WHAT YOU HAVE TO DO: List each line of the data in which the string "컴포넌트가" appears.

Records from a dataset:
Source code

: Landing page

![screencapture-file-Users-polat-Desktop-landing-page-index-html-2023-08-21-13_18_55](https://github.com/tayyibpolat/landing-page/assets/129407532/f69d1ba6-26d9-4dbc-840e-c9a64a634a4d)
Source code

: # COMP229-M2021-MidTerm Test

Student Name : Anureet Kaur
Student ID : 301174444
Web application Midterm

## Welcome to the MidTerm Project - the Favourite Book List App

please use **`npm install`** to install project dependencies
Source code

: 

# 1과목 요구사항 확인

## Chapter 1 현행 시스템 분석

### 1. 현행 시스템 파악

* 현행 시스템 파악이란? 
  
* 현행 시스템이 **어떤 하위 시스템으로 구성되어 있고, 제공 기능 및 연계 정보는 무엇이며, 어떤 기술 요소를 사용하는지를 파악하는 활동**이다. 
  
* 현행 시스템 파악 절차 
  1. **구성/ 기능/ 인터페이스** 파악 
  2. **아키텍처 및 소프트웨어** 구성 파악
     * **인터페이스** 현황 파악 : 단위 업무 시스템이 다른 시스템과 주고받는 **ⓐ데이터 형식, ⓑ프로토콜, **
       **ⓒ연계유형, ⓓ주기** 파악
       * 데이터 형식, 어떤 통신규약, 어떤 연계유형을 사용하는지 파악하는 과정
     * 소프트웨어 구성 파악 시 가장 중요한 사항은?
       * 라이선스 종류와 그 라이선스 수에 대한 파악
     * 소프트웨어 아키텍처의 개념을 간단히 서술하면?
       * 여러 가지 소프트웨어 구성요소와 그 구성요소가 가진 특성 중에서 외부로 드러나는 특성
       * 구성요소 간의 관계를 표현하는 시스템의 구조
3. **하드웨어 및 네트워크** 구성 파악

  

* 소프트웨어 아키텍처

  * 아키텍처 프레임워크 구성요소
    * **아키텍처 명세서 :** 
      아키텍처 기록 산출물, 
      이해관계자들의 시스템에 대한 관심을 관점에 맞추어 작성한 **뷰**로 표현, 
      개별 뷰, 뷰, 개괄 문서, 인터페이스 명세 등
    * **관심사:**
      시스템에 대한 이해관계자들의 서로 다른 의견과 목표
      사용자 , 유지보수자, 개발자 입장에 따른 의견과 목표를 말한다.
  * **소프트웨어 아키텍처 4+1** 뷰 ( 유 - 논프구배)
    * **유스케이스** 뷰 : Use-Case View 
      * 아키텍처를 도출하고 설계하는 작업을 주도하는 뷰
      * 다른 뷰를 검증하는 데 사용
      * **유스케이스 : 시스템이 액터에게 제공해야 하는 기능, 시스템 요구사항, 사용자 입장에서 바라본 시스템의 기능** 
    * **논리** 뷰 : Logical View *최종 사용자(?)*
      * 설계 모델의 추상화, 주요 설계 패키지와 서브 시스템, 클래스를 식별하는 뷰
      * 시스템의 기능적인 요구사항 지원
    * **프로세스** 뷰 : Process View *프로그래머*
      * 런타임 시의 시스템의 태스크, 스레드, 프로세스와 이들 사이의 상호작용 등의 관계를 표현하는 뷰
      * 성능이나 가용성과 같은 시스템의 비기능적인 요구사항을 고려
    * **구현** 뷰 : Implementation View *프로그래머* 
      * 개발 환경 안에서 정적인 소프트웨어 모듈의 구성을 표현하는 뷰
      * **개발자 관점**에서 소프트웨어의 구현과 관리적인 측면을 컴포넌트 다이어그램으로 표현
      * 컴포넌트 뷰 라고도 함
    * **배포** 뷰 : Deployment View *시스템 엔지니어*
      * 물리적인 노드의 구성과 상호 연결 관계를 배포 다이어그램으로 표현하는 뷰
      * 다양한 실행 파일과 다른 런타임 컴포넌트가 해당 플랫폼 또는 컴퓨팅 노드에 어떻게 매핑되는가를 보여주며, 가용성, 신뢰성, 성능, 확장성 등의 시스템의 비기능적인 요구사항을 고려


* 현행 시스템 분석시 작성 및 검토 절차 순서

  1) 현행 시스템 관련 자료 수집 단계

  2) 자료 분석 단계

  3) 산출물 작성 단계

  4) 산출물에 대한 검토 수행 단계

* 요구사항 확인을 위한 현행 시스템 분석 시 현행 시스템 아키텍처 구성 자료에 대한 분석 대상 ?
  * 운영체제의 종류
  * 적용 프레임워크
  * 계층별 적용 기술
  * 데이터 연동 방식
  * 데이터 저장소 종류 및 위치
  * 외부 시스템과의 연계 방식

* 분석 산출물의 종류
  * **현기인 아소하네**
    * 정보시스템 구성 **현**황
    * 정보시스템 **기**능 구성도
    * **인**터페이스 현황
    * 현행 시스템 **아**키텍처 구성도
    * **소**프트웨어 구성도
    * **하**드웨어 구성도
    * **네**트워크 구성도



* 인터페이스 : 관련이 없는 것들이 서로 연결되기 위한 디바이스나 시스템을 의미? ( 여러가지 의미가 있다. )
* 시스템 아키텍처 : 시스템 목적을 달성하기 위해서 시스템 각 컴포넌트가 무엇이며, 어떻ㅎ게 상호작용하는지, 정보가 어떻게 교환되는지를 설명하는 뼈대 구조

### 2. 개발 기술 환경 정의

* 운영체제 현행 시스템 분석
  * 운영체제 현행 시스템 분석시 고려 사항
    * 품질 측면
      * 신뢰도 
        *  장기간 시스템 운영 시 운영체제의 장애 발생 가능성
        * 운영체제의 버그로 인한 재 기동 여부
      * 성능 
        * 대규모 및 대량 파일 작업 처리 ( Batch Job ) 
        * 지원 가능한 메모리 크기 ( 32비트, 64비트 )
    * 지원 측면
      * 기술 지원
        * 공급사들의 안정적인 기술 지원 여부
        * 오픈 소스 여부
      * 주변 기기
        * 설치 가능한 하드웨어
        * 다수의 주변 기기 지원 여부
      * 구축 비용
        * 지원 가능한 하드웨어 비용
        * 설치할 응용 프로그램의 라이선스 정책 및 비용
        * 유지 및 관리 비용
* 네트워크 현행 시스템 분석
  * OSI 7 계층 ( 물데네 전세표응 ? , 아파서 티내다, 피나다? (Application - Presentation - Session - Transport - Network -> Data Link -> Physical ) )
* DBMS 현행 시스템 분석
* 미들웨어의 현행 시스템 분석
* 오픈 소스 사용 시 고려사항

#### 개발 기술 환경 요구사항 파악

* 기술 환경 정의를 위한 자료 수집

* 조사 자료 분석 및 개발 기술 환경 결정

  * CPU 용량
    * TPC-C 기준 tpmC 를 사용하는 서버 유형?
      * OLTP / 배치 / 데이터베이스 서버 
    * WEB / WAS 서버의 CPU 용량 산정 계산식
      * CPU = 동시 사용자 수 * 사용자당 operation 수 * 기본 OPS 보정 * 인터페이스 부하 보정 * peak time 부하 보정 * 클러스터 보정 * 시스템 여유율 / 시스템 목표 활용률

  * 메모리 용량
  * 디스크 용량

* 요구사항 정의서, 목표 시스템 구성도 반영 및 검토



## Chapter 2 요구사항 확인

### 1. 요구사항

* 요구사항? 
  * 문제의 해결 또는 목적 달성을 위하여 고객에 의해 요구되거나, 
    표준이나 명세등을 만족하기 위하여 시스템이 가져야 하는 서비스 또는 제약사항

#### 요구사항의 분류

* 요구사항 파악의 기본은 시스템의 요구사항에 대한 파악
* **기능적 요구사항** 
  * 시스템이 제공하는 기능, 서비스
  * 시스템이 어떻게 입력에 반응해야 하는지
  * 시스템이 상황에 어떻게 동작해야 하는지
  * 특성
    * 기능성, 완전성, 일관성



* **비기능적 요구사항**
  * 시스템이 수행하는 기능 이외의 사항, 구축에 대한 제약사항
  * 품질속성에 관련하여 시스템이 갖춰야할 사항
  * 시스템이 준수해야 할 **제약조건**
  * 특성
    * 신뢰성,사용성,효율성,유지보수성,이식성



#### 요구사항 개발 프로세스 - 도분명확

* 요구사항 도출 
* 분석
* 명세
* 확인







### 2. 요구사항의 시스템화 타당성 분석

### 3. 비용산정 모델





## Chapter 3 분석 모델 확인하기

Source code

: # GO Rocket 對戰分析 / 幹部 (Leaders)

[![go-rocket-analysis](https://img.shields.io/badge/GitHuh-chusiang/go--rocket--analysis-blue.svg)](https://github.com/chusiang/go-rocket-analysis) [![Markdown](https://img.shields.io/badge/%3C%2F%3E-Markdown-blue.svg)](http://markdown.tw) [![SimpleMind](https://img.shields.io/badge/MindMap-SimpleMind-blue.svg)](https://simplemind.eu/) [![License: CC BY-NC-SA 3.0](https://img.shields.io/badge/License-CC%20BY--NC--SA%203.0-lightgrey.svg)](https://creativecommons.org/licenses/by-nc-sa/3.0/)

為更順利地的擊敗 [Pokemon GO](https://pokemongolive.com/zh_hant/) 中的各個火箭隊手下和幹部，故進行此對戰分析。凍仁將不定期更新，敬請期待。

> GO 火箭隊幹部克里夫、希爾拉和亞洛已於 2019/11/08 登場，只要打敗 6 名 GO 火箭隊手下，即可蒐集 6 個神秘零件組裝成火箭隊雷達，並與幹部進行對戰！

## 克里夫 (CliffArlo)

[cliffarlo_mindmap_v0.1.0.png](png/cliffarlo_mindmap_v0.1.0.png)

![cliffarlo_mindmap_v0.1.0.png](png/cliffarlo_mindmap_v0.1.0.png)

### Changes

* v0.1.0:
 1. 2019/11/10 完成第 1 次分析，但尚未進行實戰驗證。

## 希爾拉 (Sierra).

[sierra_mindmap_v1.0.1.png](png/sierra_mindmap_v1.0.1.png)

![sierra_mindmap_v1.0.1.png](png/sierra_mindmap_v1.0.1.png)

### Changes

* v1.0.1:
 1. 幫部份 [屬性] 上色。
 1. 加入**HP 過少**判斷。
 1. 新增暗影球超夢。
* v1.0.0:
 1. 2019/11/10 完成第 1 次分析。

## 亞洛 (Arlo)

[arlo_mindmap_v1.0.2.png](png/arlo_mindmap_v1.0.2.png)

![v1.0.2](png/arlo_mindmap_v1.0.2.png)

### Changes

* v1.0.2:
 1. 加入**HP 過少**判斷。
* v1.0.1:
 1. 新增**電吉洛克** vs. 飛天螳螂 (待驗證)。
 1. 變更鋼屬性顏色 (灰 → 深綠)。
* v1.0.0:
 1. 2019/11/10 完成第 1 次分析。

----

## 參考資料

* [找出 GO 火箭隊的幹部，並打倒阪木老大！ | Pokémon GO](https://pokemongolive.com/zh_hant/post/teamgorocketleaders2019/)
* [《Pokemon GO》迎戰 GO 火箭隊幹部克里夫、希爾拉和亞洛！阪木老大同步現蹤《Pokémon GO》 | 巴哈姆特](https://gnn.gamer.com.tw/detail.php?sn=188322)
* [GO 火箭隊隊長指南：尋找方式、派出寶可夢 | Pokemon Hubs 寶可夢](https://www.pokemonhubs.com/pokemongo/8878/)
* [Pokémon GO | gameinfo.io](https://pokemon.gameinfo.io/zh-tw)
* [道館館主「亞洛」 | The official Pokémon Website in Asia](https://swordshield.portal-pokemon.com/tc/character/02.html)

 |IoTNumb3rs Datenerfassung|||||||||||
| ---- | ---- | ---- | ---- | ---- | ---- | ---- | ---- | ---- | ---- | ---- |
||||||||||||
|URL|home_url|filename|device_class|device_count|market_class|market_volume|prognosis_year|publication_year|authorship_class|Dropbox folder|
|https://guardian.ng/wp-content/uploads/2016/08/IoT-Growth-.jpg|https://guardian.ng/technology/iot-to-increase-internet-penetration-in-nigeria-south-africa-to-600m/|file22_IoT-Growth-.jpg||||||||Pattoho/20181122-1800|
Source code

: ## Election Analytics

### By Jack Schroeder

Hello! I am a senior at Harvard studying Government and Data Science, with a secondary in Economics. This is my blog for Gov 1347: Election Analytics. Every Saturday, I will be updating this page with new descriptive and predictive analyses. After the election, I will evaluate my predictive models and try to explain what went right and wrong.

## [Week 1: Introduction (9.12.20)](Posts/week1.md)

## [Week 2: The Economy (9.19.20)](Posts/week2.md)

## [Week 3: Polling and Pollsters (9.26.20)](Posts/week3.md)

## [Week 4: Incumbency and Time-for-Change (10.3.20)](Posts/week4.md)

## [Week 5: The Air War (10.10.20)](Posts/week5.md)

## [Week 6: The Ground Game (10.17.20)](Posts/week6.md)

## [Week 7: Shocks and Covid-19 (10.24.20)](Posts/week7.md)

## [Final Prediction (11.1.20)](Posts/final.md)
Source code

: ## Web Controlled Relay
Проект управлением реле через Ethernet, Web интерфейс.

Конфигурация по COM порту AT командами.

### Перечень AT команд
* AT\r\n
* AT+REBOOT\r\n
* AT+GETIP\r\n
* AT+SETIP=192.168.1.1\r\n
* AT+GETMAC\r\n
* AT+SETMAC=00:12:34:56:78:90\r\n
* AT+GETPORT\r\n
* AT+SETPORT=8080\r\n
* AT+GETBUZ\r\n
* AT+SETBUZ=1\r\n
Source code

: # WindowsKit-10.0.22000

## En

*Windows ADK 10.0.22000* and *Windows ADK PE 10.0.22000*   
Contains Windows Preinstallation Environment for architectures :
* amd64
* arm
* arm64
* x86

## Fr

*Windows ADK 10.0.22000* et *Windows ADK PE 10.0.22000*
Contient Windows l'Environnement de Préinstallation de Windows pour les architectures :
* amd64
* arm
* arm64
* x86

EXPECTED ANSWER:
      * 다양한 실행 파일과 다른 런타임 컴포넌트가 해당 플랫폼 또는 컴퓨팅 노드에 어떻게 매핑되는가를 보여주며, 가용성, 신뢰성, 성능, 확장성 등의 시스템의 비기능적인 요구사항을 고려
* 시스템 아키텍처 : 시스템 목적을 달성하기 위해서 시스템 각 컴포넌트가 무엇이며, 어떻ㅎ게 상호작용하는지, 정보가 어떻게 교환되는지를 설명하는 뼈대 구조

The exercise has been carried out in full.